Failover Procedures¶

Automated Failover Detection¶

from azure.mgmt.eventhub import EventHubManagementClient
from azure.identity import DefaultAzureCredential

class EventHubDRManager:
    """Manage Event Hub disaster recovery operations."""

    def __init__(self, subscription_id: str):
        self.credential = DefaultAzureCredential()
        self.client = EventHubManagementClient(self.credential, subscription_id)

    def check_namespace_health(self, resource_group: str, namespace: str) -> dict:
        """Check health of Event Hub namespace."""
        try:
            ns = self.client.namespaces.get(resource_group, namespace)
            return {
                "status": ns.status,
                "provisioning_state": ns.provisioning_state,
                "healthy": ns.status == "Active"
            }
        except Exception as e:
            return {"status": "Unknown", "healthy": False, "error": str(e)}

    def initiate_failover(self, resource_group: str, namespace: str, alias: str):
        """Initiate failover to secondary namespace."""
        print(f"Initiating failover for {alias}...")

        # This is a destructive operation - pairing is broken
        self.client.disaster_recovery_configs.fail_over(
            resource_group_name=resource_group,
            namespace_name=namespace,
            alias=alias
        )

        print("Failover initiated. Monitor for completion.")

Manual Failover Steps¶

# 1. Check current DR status
az eventhubs namespace show \
    --resource-group rg-eventhub \
    --name eh-ns-primary-eastus \
    --query "status"

# 2. Initiate failover (breaks pairing)
az eventhubs georecovery-alias fail-over \
    --resource-group rg-eventhub \
    --namespace-name eh-ns-secondary-westus \
    --alias geodr-alias

# 3. Verify failover complete
az eventhubs georecovery-alias show \
    --resource-group rg-eventhub \
    --namespace-name eh-ns-secondary-westus \
    --alias geodr-alias

# 4. Update DNS/connections if not using alias

Active-Active Pattern¶

Dual Write Implementation¶

import asyncio
from azure.eventhub.aio import EventHubProducerClient

class DualWriteProducer:
    """Write events to multiple Event Hub namespaces."""

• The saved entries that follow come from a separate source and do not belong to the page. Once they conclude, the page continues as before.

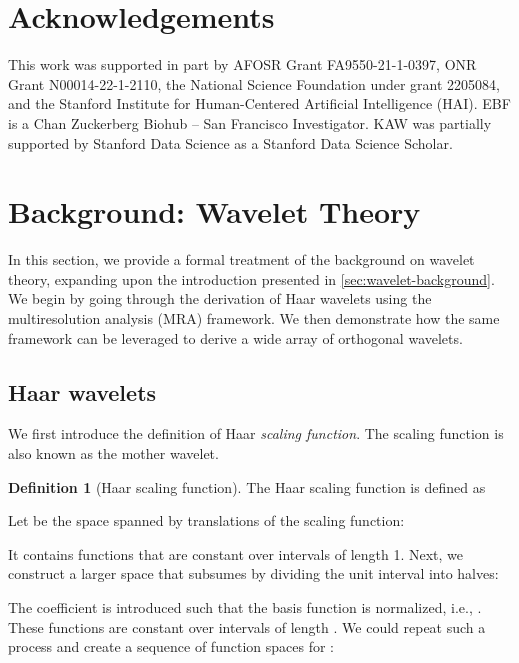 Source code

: \documentclass{article}
\theoremstyle{plain}
\theoremstyle{definition}
\newtheorem{definition}[theorem]{Definition}
\theoremstyle{remark}
\begin{document}
\section*{Acknowledgements}



This work was supported in part by AFOSR Grant FA9550-21-1-0397, ONR Grant N00014-22-1-2110, the National Science Foundation under grant 2205084, and the Stanford Institute for Human-Centered Artificial Intelligence (HAI). EBF is a Chan Zuckerberg Biohub – San Francisco Investigator.
KAW was partially supported by Stanford Data Science as a Stanford Data Science Scholar.






\clearpage
\appendix
\onecolumn



\section{Background: Wavelet Theory}
\label{app:wavelets}

In this section, we provide a formal treatment of the background on wavelet theory, expanding upon the introduction presented in \cref{sec:wavelet-background}.
We begin by going through the derivation of Haar wavelets using the multiresolution analysis (MRA) framework. 
We then demonstrate how the same framework can be leveraged to derive a wide array of orthogonal wavelets.   

\subsection{Haar wavelets}
\label{app:haar-wavelets}

We first introduce the definition of Haar \emph{scaling function}. 
The scaling function is also known as the mother wavelet.

\begin{definition}[Haar scaling function]
The Haar scaling function is defined as

\end{definition}
Let  be the space spanned by translations of the scaling function:

It contains functions that are constant over intervals of length 1.
Next, we construct a larger space  that subsumes  by dividing the unit interval into halves:

The coefficient  is introduced such that the basis function  is normalized, i.e., . 
These functions are constant over intervals of length . 
We could repeat such a process and create a sequence of function spaces for :
\end{document}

    def __init__(self, primary_conn: str, secondary_conn: str, eventhub_name: str):
        self.producers = [
            EventHubProducerClient.from_connection_string(primary_conn, eventhub_name=eventhub_name),
            EventHubProducerClient.from_connection_string(secondary_conn, eventhub_name=eventhub_name)
        ]

    async def send_events(self, events: list):
        """Send events to both namespaces."""
        async def send_to_producer(producer, events):
            batch = await producer.create_batch()
            for event in events:
                batch.add(event)
            await producer.send_batch(batch)

        # Send to both concurrently
        results = await asyncio.gather(
            send_to_producer(self.producers[0], events),
            send_to_producer(self.producers[1], events),
            return_exceptions=True
        )

        # Check for failures
        failures = [r for r in results if isinstance(r, Exception)]
        if len(failures) == len(self.producers):
            raise Exception("All producers failed")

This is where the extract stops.